El pilar central de este pasillo exterior estaba tallado con un diseño conocido como el Árbol de Jesé: Jesé de quien surgieron David y Jesús, de quien soy un descendiente espiritual. A la altura de los hombros en el pilar había cuatro hendiduras, interrupciones suaves en el retorcimiento y entrelazado de las ramas de piedra. Introduje mis dedos en esas hendiduras y sentí una sensación de asombro, de fuerza y debilidad a la vez. Allí es donde innumerables manos habían sido colocadas por viajeros cansados que habían alcanzado su meta; el peso de la humanidad había desgastado esas hendiduras a lo largo de los siglos. Eran reconfortantes e inspiradoras, porque allí es donde comenzó la fe.

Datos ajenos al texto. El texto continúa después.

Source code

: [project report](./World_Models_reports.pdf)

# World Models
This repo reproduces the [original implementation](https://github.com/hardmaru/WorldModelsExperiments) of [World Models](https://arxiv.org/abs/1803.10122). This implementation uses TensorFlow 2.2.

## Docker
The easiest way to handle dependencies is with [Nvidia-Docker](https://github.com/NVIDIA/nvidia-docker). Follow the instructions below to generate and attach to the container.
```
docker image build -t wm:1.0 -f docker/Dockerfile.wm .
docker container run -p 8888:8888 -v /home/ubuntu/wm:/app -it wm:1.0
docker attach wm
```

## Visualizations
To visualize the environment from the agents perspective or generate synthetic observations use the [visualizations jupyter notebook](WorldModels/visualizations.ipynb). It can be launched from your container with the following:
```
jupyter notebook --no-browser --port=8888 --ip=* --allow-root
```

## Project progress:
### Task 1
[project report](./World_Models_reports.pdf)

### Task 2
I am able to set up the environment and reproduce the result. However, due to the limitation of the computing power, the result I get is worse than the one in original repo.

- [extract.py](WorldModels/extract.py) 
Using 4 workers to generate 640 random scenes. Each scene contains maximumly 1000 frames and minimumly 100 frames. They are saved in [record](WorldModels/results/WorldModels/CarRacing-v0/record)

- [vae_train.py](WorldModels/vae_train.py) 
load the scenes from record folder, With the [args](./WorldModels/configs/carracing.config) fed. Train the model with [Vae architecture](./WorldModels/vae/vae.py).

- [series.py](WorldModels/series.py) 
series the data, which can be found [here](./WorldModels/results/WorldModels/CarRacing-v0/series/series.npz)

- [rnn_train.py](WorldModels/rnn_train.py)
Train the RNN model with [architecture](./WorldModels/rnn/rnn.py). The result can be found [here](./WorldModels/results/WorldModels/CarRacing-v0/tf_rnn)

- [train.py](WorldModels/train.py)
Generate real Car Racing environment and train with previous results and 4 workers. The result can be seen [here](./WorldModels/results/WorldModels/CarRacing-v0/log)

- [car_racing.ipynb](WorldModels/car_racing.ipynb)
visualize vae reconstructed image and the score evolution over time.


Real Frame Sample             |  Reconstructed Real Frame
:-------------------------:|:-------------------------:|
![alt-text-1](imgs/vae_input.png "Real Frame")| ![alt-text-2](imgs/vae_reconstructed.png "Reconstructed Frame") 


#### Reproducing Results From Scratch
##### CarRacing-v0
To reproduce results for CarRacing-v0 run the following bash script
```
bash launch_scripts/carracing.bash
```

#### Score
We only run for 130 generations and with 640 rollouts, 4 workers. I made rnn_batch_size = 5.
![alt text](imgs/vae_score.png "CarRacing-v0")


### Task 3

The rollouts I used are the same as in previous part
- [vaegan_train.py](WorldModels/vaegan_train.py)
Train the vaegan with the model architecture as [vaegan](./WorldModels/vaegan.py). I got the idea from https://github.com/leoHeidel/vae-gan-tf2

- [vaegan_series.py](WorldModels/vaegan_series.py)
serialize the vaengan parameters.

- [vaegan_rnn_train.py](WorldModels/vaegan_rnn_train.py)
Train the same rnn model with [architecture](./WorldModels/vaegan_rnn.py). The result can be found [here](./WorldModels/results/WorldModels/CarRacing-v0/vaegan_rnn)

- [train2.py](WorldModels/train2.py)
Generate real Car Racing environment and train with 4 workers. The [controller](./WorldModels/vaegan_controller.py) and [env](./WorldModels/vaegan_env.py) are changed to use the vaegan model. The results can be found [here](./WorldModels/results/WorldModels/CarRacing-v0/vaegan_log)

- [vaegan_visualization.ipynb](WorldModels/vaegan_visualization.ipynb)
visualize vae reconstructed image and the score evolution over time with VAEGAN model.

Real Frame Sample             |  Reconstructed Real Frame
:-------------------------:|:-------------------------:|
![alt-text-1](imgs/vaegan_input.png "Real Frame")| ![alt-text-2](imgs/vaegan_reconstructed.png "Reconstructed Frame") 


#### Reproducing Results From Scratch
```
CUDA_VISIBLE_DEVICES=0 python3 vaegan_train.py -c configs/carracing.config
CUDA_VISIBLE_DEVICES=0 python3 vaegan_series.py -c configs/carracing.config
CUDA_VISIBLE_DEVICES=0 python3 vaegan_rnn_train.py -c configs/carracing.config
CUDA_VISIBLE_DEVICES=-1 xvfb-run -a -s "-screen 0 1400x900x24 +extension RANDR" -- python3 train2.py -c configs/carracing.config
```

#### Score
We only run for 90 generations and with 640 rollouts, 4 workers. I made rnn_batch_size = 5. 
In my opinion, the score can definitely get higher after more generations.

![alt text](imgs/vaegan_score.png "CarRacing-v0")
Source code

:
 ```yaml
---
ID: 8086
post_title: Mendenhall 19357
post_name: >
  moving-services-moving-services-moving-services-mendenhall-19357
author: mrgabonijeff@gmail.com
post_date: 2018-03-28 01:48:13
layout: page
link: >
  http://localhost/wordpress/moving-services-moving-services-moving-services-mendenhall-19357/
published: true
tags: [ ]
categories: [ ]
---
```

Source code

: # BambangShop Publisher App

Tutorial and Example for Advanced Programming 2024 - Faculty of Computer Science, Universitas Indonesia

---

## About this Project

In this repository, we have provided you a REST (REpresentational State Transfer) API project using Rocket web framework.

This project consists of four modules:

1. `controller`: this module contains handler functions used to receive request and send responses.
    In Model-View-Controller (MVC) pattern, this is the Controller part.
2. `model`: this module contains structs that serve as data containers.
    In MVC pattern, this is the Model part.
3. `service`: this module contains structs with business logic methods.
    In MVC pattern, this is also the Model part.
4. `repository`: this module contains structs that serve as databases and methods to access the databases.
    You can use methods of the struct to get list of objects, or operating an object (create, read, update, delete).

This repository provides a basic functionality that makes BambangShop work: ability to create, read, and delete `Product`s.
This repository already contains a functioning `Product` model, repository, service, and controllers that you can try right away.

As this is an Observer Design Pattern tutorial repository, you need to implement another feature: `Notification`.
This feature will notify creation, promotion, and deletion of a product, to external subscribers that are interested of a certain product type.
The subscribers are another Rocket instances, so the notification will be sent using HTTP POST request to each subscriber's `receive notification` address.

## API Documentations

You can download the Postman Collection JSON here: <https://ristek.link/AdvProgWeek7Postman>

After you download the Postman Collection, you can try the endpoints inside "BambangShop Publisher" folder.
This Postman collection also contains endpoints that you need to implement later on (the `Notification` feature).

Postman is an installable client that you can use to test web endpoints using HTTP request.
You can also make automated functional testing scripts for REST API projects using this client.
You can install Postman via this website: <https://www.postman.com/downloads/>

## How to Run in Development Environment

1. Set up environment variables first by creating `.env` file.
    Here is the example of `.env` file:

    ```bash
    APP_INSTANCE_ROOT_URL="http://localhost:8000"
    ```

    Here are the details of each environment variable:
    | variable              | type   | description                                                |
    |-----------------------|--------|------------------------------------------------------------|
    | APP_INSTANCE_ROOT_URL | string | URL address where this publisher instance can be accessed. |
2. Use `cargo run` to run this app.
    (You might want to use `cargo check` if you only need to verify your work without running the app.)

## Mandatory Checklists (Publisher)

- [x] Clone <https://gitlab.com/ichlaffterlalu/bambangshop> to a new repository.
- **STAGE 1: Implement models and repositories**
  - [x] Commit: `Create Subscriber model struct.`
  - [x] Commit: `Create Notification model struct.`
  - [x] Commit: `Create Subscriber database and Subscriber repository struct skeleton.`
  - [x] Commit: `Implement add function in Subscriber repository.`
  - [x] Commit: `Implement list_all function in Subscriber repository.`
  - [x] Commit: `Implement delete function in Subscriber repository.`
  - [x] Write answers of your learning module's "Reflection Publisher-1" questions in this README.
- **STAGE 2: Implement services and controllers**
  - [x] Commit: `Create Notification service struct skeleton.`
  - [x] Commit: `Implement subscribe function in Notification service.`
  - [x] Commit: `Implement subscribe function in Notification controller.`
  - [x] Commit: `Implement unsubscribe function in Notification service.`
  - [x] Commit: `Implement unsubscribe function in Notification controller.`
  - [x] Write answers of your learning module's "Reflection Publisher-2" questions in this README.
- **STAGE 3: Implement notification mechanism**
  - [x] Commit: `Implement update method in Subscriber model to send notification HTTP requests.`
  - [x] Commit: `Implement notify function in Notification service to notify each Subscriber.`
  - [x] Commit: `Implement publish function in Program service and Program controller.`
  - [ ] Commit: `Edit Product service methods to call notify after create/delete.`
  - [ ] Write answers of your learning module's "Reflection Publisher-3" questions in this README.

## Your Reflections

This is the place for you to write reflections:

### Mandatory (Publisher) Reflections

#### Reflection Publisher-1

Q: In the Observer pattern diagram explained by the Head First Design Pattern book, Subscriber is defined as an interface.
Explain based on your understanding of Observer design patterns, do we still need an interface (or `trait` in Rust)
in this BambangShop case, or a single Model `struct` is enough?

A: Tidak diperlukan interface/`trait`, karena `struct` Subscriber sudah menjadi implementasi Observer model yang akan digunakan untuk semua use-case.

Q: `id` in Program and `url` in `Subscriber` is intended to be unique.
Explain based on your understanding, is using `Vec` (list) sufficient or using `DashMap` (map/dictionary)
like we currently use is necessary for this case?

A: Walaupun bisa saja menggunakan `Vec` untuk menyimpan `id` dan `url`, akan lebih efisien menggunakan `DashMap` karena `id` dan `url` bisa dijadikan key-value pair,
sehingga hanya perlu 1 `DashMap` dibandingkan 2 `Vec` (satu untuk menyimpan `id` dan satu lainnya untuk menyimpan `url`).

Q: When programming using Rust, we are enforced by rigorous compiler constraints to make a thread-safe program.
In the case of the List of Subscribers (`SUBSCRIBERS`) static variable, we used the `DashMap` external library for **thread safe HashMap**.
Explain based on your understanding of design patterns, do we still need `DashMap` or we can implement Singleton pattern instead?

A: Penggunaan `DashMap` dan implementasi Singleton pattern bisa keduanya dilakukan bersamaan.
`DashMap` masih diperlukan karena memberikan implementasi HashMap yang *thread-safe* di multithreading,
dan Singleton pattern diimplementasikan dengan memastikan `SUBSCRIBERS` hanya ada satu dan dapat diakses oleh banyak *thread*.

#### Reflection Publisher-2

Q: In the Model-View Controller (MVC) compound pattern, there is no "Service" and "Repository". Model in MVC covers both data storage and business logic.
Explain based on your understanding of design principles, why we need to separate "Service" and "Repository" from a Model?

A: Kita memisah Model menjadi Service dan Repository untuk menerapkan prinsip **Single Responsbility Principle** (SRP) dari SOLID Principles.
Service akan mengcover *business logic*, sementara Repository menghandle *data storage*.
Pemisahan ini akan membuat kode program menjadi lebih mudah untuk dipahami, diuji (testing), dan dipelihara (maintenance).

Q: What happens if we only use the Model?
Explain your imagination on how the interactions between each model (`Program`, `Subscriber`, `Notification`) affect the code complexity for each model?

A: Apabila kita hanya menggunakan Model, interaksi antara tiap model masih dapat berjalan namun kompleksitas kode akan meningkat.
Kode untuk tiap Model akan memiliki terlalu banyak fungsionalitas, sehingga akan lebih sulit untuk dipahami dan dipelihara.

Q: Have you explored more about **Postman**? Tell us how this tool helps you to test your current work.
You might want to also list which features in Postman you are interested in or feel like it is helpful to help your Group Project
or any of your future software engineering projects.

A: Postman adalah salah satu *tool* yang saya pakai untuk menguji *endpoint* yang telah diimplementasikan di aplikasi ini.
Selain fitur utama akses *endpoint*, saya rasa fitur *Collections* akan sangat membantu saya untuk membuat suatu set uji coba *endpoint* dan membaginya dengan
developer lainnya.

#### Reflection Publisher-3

Me sentí abrumado, capturado por un momento resplandeciente por la fe. Miré a Santiago y le di las gracias por esta bendición inesperada.
Puedo reclamar una dispensa si lo deseo. Puedo unirme a aquellos que llevan con orgullo la concha de Santiago, esa selecta compañía que puede dar esta evidencia de su peregrinación a su santuario. Pero no lo hago, porque soy un cuáquero de este siglo. Lo que llevo puesto solo se muestra en mi ser más íntimo. Es la insignia del asombro, de la apreciación por algo más grande que yo. Fui tocado por la fe mientras caminaba por el camino de los fieles.